One of these two apps is the best gateway drug for European-style board games I've seen: Ticket To Ride.... It's simple enough for casual play and deep enough for someone who’s really into the robber-baron era being depicted.
• Wil Wheaton now starring as Jesus? I know TableTop has been hugely influential in terms of sales and exposure, but Wheaton's got a long way to go before he can be declared the game industry's messiah.
• Quintin Smith at video game site Kotaku explains "Why Your Board Game Collection Needs Some German-Style Games". After referencing "the interstellar douchebaggery of Battlestar Galactica" and the "immediacy of entertainment" that comes from Ameritrash games, Smith moves on to praise (in a roundabout way) The Castles of Burgundy:
This makes no sense. You've flown spaceships and commanded armies. Why are little sheep tiles bringing you out in a cold sweat? Look at you all now—heads down, threading together fragile economies, loosing unthinkable trade combos, narrowly avoiding mistakes that would halt your progress like a bicycle going into a concrete wall. Being tested – really tested – for the first time in your gory board game careers.

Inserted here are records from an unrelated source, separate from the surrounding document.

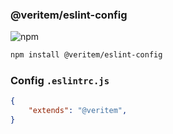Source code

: ### @veritem/eslint-config 

![npm](https://img.shields.io/npm/v/@veritem/eslint-config)

```bash 
npm install @veritem/eslint-config
```


### Config `.eslintrc.js`

```json 
{
    "extends": "@veritem",
}
```
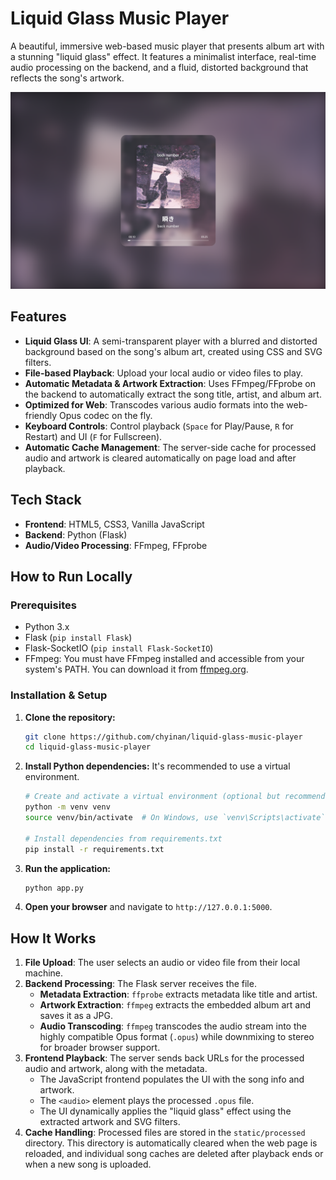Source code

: # Liquid Glass Music Player

A beautiful, immersive web-based music player that presents album art with a stunning "liquid glass" effect. It features a minimalist interface, real-time audio processing on the backend, and a fluid, distorted background that reflects the song's artwork.

![Screenshot](https://github.com/chyinan/liquid-glass-music-player/blob/main/screenshot.png) <!-- Placeholder for a screenshot -->

## Features

- **Liquid Glass UI**: A semi-transparent player with a blurred and distorted background based on the song's album art, created using CSS and SVG filters.
- **File-based Playback**: Upload your local audio or video files to play.
- **Automatic Metadata & Artwork Extraction**: Uses FFmpeg/FFprobe on the backend to automatically extract the song title, artist, and album art.
- **Optimized for Web**: Transcodes various audio formats into the web-friendly Opus codec on the fly.
- **Keyboard Controls**: Control playback (`Space` for Play/Pause, `R` for Restart) and UI (`F` for Fullscreen).
- **Automatic Cache Management**: The server-side cache for processed audio and artwork is cleared automatically on page load and after playback.

## Tech Stack

- **Frontend**: HTML5, CSS3, Vanilla JavaScript
- **Backend**: Python (Flask)
- **Audio/Video Processing**: FFmpeg, FFprobe

## How to Run Locally

### Prerequisites

- Python 3.x
- Flask (`pip install Flask`)
- Flask-SocketIO (`pip install Flask-SocketIO`)
- FFmpeg: You must have FFmpeg installed and accessible from your system's PATH. You can download it from [ffmpeg.org](https://ffmpeg.org/download.html).

### Installation & Setup

1.  **Clone the repository:**
    ```bash
    git clone https://github.com/chyinan/liquid-glass-music-player
    cd liquid-glass-music-player
    ```

2.  **Install Python dependencies:**
    It's recommended to use a virtual environment.
    ```bash
    # Create and activate a virtual environment (optional but recommended)
    python -m venv venv
    source venv/bin/activate  # On Windows, use `venv\Scripts\activate`

    # Install dependencies from requirements.txt
    pip install -r requirements.txt
    ```

3.  **Run the application:**
    ```bash
    python app.py
    ```

4.  **Open your browser** and navigate to `http://127.0.0.1:5000`.

## How It Works

1.  **File Upload**: The user selects an audio or video file from their local machine.
2.  **Backend Processing**: The Flask server receives the file.
    - **Metadata Extraction**: `ffprobe` extracts metadata like title and artist.
    - **Artwork Extraction**: `ffmpeg` extracts the embedded album art and saves it as a JPG.
    - **Audio Transcoding**: `ffmpeg` transcodes the audio stream into the highly compatible Opus format (`.opus`) while downmixing to stereo for broader browser support.
3.  **Frontend Playback**: The server sends back URLs for the processed audio and artwork, along with the metadata.
    - The JavaScript frontend populates the UI with the song info and artwork.
    - The `<audio>` element plays the processed `.opus` file.
    - The UI dynamically applies the "liquid glass" effect using the extracted artwork and SVG filters.
4.  **Cache Handling**: Processed files are stored in the `static/processed` directory. This directory is automatically cleared when the web page is reloaded, and individual song caches are deleted after playback ends or when a new song is uploaded. 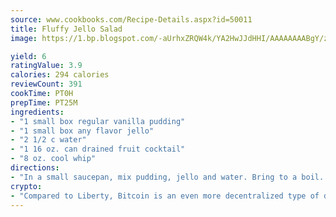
 ```yaml
---
source: www.cookbooks.com/Recipe-Details.aspx?id=50011
title: Fluffy Jello Salad
image: https://1.bp.blogspot.com/-aUrhxZRQW4k/YA2HwJJdHHI/AAAAAAAABgY/z2R8OXCxqDoBQtRn-q-fHG8g9_G4G1HBwCLcBGAsYHQ/s320/13.png

yield: 6
ratingValue: 3.9
calories: 294 calories
reviewCount: 391
cookTime: PT0H
prepTime: PT25M
ingredients:
- "1 small box regular vanilla pudding"
- "1 small box any flavor jello"
- "2 1/2 c water"
- "1 16 oz. can drained fruit cocktail"
- "8 oz. cool whip"
directions:
- "In a small saucepan, mix pudding, jello and water. Bring to a boil. Pour in a bowl and refrigerate overnight. Add fruit cocktail and cool whip. Mix well."
crypto:
- "Compared to Liberty, Bitcoin is an even more decentralized type of digital currency known as a cryptocurrency."
---
```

And you'll see the truth. Eurogames aren't boring, despite their themes ("developing a postal service", "trading with 15th century Latin America", "who can farm the best beans"). They're simply free. Free from the need to immediately appeal, to lurch out from the shelves like Nyquil hallucinations, and to keep everybody entertained in an unstable tornado of cards and dice. Eurogame designers are free to make nothing more, or less, than a great game, a rich game, that'll get better every time you play it.
• Magic: The Gathering head designer Mark Rosewater usually provides interesting insights into that game in his weekly "Making Magic" column, but his columns often tend to be applicable to game design in general – or at least they are if you look at them the right way. Some columns, though, rise above the others, and I think his Feb. 25. 2013 column on how to incorporate synergy in game design is astonishingly good and useful. His examples of how synergy is worked into a design are still Magic-specific, as you might expect, but the principles are applicable no matter what you're designing. Excerpts:
Another of synergy's benefits is that it makes players feel good about themselves because the act of discovering synergy is itself emotionally rewarding. Remember that good game design allows your players to take claim for their own advancement. (And blame luck for their failure.)